The Occult virtual machine architecture is a cross-platform gameplay programming middleware written in C++ for Unreal Engine. With respect to conventional Unreal Blueprint/C++ gameplay programming methods, the Occult introduces an “alternate” way of gameplay programming and scripting with modern AAA grade video game development requirements in mind. In order to deliver “super-optimized” games, the Occult provides an amalgamation of old and new by revisiting proven low-level game development techniques: a good old-fashioned assembly language gameplay programming ecosystem, harnessing the power of a modern synchronous/asynchronous 64-bit CPU and various 32-bit coprocessors under the hood.

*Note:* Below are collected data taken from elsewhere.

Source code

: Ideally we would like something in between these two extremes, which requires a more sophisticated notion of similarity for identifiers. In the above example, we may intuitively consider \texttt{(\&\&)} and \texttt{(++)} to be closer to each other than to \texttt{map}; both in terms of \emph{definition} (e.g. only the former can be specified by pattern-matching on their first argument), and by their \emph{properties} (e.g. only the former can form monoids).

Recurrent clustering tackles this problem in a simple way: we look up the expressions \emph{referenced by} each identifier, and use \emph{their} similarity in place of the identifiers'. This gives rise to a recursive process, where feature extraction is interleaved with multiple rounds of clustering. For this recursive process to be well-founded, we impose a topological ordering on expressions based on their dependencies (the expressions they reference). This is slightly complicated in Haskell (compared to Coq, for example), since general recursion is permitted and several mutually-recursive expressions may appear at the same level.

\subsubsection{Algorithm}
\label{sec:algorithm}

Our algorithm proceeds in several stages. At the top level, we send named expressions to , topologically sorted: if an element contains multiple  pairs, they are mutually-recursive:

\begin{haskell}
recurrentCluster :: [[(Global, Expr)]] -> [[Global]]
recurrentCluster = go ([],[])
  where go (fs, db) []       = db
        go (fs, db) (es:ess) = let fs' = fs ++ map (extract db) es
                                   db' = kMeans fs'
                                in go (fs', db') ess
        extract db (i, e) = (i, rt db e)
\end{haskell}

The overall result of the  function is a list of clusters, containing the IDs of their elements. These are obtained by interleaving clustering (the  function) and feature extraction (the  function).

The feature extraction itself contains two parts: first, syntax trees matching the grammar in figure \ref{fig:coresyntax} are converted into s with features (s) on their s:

2. System Architecture Overview

In simple terms, the Occult is a “virtual” microcomputer. It comes complete with major computer components, such as CPU, memory and I/O, in addition to custom coprocessors tailor-made to meet specific Unreal Engine features.

The Occult System Bus Architecture

On the surface, the Occult has all the elements of a classic von Neumann[1] architecture: A central processing unit, a memory unit, and various buses. However, a thorough examination shows that the Occult architecture takes the advantage of being virtual, and thus breaks some rules for good. For example, there is no control bus, coprocessors use a proprietary bus, memory can be accessed through an address bus, as well as an index bus, and the stack is isolated from RAM.

Making so many radical design decisions has only one purpose: code optimization. In order to deliver speed & size optimized gameplay code, the Occult has a special architecture design that maximizes code performance via concurrent synchronous/asynchronous processing power and minimizes code size by having a very reduced instruction set.

3. Central Processing Unit (CPU)

Contrary to general purpose CPU of a desktop computer/notebook that Unreal Engine runs on, the Occult has a virtual processor that is designed with “specific needs” of a video game developer in mind. Specific needs require custom solutions.

3.1 Hybrid Synchronous/Asynchronous Architecture

Today’s consumer computers use “clock driven” synchronous processors. A BIOS based clock frequency mimics the conductor of an orchestra. It keeps everything in order. All components in the computer work in perfect harmony, because the changes in the state of CPU and memory elements are always synchronized by the oscillated “reference” signal.

An asynchronous architecture is the complete opposite of a clock driven system. It is “clockless”, or self-timed. There is no conductor. Each player in the orchestra is free to choose a tempo. Despite the fact that clockless music may end up with pure cacophony, a clockless CPU architecture is indeed the perfect choice for “event driven” programming. Signals are only used to indicate completion of instructions and operations. Since there is no clock signal, asynchronous systems don’t have to wait for a clock pulse to begin processing inputs. The state of the system changes as soon as the inputs change. This is simply why asynchronous systems are faster than synchronous systems.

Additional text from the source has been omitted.